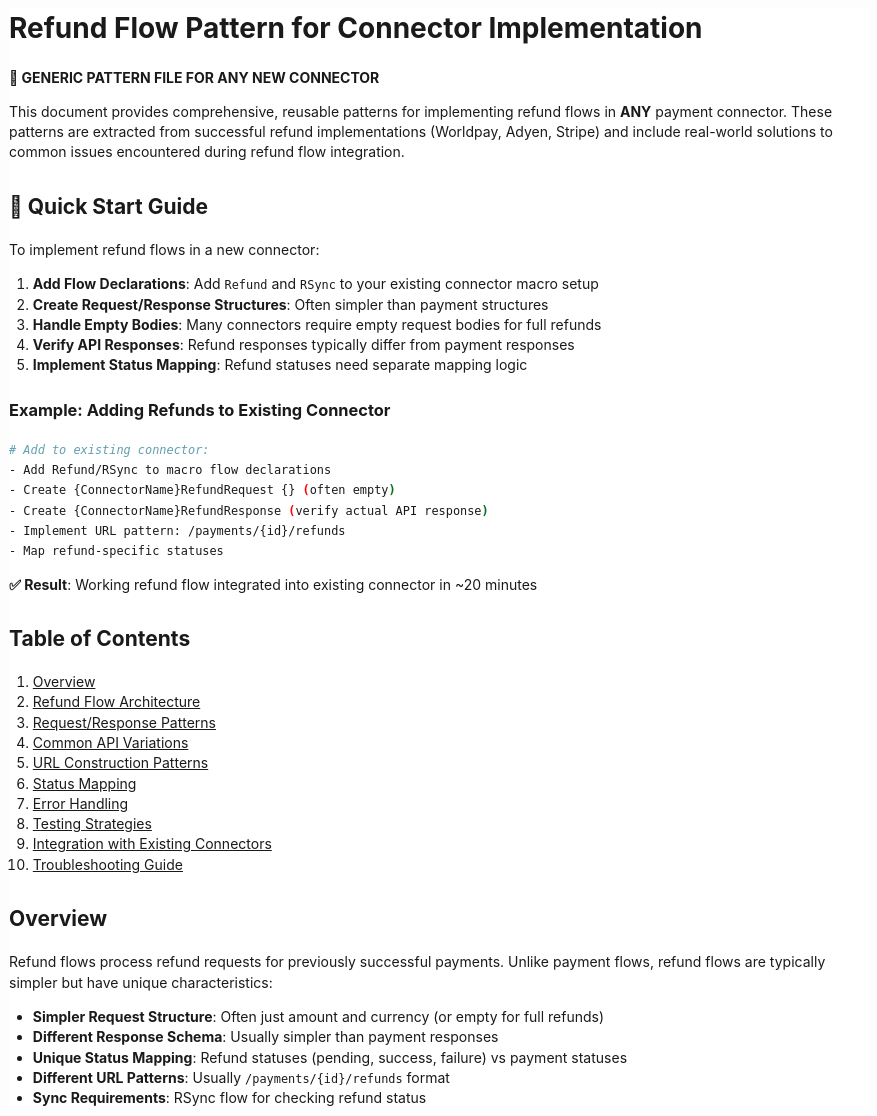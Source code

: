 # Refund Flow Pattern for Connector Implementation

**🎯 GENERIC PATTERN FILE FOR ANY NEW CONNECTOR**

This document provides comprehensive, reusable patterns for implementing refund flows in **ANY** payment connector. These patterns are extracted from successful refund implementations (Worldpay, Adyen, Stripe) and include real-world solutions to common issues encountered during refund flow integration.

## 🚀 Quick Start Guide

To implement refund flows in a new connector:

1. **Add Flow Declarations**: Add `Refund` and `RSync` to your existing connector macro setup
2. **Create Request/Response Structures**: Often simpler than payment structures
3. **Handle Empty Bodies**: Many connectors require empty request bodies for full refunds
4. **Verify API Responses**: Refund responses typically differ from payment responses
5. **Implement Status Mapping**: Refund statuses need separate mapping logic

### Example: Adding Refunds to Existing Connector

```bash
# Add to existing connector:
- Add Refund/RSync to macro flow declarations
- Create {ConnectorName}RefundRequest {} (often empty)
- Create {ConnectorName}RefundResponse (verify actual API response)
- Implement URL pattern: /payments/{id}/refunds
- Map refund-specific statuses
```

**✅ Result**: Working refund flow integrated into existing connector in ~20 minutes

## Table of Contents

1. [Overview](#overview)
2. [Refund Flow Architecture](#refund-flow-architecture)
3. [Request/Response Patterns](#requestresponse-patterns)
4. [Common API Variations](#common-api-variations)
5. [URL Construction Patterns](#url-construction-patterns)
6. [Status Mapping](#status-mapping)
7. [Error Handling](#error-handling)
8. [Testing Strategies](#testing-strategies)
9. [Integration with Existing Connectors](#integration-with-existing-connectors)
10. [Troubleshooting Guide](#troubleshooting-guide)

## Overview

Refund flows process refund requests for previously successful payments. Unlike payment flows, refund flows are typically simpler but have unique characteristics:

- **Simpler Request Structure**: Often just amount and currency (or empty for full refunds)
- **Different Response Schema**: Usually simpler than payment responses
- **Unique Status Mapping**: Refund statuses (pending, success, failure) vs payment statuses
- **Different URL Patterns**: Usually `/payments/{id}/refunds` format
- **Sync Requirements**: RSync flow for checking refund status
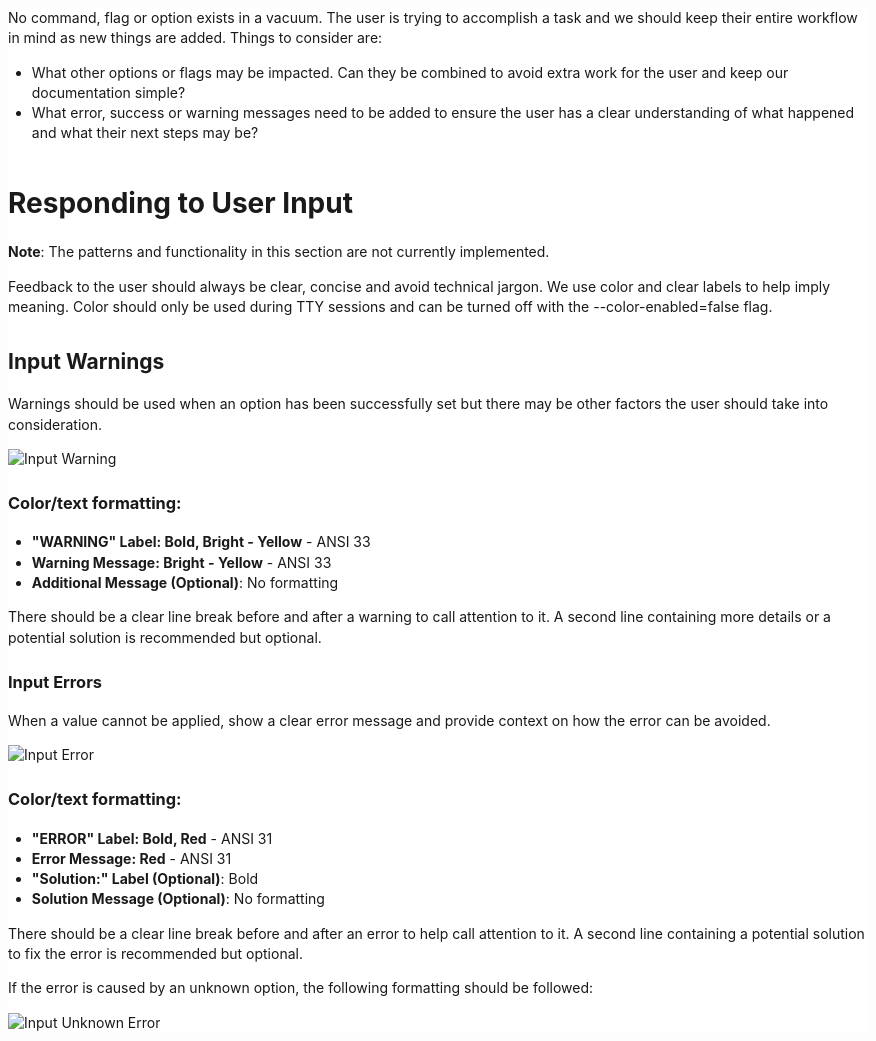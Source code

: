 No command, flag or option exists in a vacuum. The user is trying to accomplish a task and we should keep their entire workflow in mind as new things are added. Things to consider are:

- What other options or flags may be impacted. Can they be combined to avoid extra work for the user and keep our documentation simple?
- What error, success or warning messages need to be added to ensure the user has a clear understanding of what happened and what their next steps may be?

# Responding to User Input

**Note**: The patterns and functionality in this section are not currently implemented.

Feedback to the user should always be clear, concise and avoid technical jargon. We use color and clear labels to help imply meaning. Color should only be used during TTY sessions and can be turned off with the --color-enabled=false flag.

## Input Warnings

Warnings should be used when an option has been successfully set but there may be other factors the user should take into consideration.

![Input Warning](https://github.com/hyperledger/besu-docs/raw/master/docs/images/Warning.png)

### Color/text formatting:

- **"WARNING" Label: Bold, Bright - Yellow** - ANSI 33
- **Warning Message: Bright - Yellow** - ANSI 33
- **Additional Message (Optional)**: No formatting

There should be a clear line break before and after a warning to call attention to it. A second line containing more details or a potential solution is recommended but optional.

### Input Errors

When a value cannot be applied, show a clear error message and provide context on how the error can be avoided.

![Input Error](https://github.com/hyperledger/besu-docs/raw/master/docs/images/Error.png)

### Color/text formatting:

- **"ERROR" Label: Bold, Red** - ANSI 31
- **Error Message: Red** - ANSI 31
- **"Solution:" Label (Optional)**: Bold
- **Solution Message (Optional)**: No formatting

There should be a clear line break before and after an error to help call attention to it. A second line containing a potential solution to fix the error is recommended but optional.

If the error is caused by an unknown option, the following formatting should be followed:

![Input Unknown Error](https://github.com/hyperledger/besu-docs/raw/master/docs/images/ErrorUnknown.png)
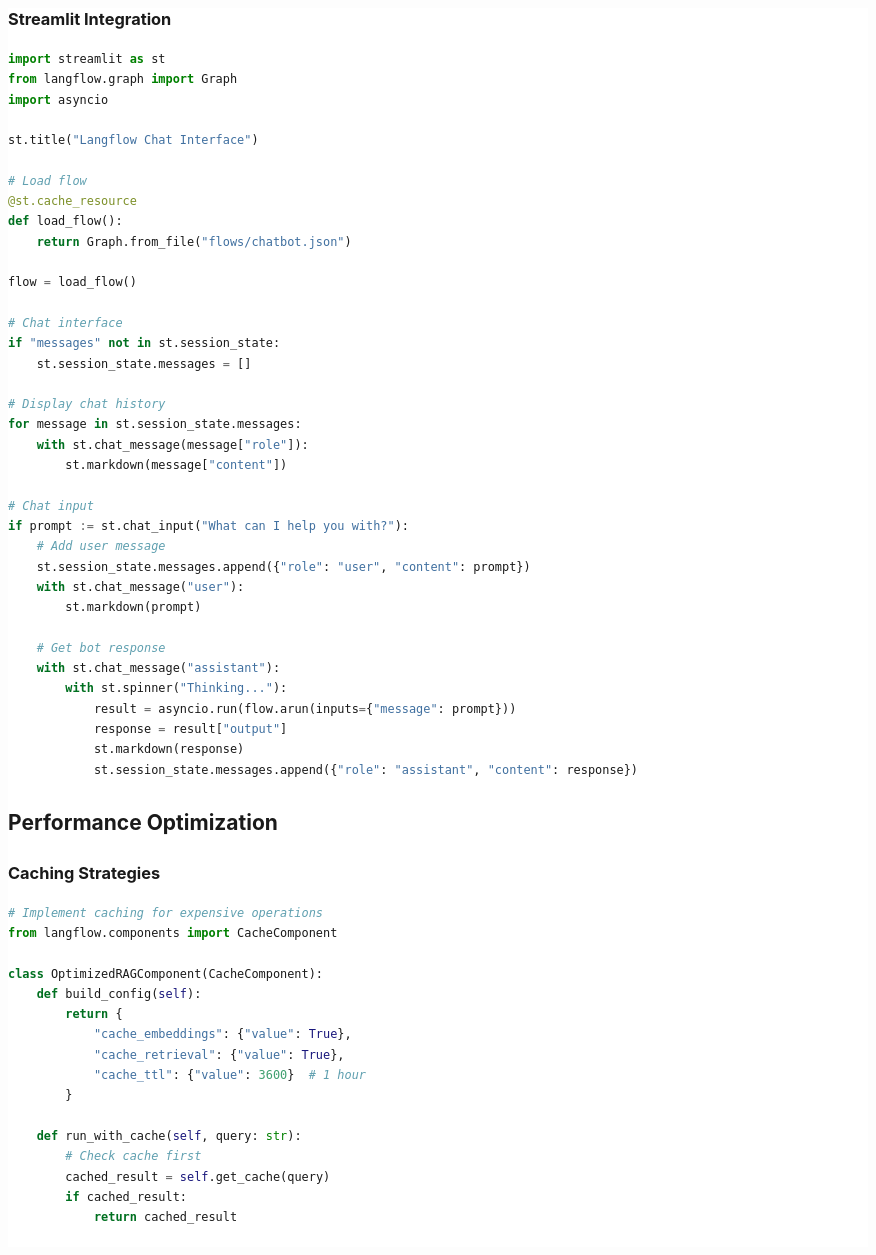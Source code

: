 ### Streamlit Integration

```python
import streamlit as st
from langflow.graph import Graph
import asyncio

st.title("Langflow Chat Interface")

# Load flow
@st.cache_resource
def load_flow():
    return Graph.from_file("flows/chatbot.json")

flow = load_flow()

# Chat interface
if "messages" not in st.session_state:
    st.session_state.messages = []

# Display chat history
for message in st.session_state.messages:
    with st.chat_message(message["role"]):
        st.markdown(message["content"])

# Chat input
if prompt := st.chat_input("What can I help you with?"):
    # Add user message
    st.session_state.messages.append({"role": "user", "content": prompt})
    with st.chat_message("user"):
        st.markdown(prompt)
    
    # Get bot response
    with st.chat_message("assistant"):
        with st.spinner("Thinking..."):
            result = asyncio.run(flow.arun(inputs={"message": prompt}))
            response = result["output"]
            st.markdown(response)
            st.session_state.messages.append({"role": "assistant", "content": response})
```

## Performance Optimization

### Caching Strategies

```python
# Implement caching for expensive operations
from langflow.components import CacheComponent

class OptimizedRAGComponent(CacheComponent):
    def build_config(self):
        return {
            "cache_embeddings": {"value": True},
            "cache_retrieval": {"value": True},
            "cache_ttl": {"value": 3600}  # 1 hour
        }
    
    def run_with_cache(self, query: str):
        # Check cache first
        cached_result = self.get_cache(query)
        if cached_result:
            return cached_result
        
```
____
■ What the task asks
The lines to show are those in the data above that include "role".

■ Response box
    with st.chat_message(message["role"]):
    st.session_state.messages.append({"role": "user", "content": prompt})
            st.session_state.messages.append({"role": "assistant", "content": response})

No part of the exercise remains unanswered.